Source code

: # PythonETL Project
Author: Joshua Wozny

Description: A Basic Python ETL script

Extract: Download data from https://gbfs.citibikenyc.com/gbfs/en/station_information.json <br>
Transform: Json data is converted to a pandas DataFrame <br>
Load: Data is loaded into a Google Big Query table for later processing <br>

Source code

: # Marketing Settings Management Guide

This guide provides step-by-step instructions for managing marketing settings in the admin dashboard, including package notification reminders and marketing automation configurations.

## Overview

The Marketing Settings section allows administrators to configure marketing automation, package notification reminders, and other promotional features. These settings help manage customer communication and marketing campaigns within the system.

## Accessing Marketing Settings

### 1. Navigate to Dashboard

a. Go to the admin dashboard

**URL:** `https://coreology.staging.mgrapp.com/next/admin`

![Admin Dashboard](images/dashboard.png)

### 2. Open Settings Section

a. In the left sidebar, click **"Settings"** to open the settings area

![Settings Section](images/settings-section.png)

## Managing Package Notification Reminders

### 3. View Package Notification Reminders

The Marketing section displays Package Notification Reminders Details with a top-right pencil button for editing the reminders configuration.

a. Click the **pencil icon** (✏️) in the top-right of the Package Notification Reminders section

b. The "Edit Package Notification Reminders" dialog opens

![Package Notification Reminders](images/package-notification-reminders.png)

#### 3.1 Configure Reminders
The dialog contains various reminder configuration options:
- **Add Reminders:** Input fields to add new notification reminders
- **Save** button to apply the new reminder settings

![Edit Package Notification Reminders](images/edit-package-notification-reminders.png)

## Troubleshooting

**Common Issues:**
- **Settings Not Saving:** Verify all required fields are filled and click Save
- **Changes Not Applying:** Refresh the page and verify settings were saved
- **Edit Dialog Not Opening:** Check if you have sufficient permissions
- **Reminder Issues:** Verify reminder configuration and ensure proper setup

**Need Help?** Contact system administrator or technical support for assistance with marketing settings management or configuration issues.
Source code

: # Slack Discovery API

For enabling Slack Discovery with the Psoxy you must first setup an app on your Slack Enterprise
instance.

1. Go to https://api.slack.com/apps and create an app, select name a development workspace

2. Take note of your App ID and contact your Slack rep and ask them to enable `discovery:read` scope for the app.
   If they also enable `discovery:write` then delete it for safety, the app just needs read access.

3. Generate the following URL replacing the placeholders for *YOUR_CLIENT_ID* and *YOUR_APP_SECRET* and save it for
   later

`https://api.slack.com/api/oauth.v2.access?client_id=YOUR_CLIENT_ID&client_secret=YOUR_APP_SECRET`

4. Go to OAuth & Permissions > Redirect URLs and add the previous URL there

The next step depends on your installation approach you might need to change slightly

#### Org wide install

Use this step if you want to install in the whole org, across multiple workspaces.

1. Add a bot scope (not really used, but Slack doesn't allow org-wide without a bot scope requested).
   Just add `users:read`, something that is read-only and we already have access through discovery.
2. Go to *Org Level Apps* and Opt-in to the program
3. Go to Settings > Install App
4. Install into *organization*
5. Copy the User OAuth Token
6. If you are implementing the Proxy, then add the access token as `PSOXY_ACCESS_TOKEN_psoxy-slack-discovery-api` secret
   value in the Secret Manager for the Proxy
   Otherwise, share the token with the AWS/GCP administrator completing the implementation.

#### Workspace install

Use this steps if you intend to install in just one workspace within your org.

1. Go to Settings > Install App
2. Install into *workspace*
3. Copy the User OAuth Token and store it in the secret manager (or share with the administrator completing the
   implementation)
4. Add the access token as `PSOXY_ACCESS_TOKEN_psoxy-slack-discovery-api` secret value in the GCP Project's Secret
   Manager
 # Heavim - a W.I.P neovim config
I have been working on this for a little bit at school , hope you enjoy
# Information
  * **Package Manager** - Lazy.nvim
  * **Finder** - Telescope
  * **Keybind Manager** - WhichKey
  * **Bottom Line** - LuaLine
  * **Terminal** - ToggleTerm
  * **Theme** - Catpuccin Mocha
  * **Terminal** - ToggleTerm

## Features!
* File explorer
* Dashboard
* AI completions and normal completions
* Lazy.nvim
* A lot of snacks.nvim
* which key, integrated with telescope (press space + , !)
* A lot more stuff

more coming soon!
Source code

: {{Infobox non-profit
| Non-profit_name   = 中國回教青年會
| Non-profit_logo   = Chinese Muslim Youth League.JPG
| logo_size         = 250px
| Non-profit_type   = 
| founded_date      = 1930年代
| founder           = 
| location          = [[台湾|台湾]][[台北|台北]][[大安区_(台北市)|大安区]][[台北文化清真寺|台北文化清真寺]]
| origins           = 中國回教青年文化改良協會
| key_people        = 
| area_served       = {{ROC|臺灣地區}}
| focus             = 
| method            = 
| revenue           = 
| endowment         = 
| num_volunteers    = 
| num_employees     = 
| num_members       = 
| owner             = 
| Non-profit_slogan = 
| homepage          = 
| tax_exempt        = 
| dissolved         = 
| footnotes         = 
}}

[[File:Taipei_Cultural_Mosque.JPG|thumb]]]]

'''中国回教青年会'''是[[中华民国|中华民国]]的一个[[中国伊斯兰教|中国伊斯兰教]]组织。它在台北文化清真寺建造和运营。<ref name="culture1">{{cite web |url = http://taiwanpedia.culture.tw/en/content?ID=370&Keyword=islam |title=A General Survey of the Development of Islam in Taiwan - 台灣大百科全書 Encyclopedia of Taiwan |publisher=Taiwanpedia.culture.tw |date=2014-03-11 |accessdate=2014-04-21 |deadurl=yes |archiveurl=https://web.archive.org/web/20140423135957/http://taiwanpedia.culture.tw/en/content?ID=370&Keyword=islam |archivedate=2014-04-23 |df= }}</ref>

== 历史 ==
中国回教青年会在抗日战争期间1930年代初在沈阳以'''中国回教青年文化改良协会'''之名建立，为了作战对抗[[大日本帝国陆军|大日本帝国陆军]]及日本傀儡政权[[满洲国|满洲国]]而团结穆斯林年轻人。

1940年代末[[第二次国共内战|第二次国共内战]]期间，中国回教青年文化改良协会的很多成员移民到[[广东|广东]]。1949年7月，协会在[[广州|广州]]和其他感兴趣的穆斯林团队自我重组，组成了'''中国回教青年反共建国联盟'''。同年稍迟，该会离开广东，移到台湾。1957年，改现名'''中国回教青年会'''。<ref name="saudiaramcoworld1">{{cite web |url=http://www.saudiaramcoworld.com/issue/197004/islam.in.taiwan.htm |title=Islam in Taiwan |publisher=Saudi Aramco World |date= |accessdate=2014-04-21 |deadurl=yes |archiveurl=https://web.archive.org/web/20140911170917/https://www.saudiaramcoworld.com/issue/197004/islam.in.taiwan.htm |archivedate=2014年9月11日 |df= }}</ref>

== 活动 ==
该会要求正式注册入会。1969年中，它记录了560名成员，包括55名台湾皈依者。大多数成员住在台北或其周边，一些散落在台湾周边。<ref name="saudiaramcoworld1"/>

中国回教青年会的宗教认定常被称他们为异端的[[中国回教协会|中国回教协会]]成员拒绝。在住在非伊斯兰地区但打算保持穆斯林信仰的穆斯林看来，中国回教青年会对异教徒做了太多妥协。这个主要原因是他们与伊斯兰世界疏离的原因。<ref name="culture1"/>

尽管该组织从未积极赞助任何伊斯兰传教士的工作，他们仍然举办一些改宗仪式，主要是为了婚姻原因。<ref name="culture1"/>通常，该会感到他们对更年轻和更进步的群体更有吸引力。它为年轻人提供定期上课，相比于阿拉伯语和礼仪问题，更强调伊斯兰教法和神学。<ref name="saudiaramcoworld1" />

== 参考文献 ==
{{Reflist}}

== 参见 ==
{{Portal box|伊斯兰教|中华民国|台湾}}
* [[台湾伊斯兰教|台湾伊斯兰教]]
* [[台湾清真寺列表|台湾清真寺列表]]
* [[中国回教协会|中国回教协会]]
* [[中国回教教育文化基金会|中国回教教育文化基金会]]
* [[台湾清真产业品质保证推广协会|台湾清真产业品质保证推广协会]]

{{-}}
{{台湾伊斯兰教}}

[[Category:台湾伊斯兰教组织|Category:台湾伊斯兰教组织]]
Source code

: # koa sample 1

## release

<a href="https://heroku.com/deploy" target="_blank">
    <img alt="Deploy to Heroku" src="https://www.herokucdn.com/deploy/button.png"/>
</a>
───
• EXERCISE BRIEF: Please return the lines above exactly, from the first one down to the line with "### 3. View Package Notification Reminders", and stop after that line.

• YOUR SOLUTION:
Source code

: # PythonETL Project
Author: Joshua Wozny

Description: A Basic Python ETL script

Extract: Download data from https://gbfs.citibikenyc.com/gbfs/en/station_information.json <br>
Transform: Json data is converted to a pandas DataFrame <br>
Load: Data is loaded into a Google Big Query table for later processing <br>

Source code

: # Marketing Settings Management Guide

This guide provides step-by-step instructions for managing marketing settings in the admin dashboard, including package notification reminders and marketing automation configurations.

## Overview

The Marketing Settings section allows administrators to configure marketing automation, package notification reminders, and other promotional features. These settings help manage customer communication and marketing campaigns within the system.

## Accessing Marketing Settings

### 1. Navigate to Dashboard

a. Go to the admin dashboard

**URL:** `https://coreology.staging.mgrapp.com/next/admin`

![Admin Dashboard](images/dashboard.png)

### 2. Open Settings Section

a. In the left sidebar, click **"Settings"** to open the settings area

![Settings Section](images/settings-section.png)

## Managing Package Notification Reminders

### 3. View Package Notification Reminders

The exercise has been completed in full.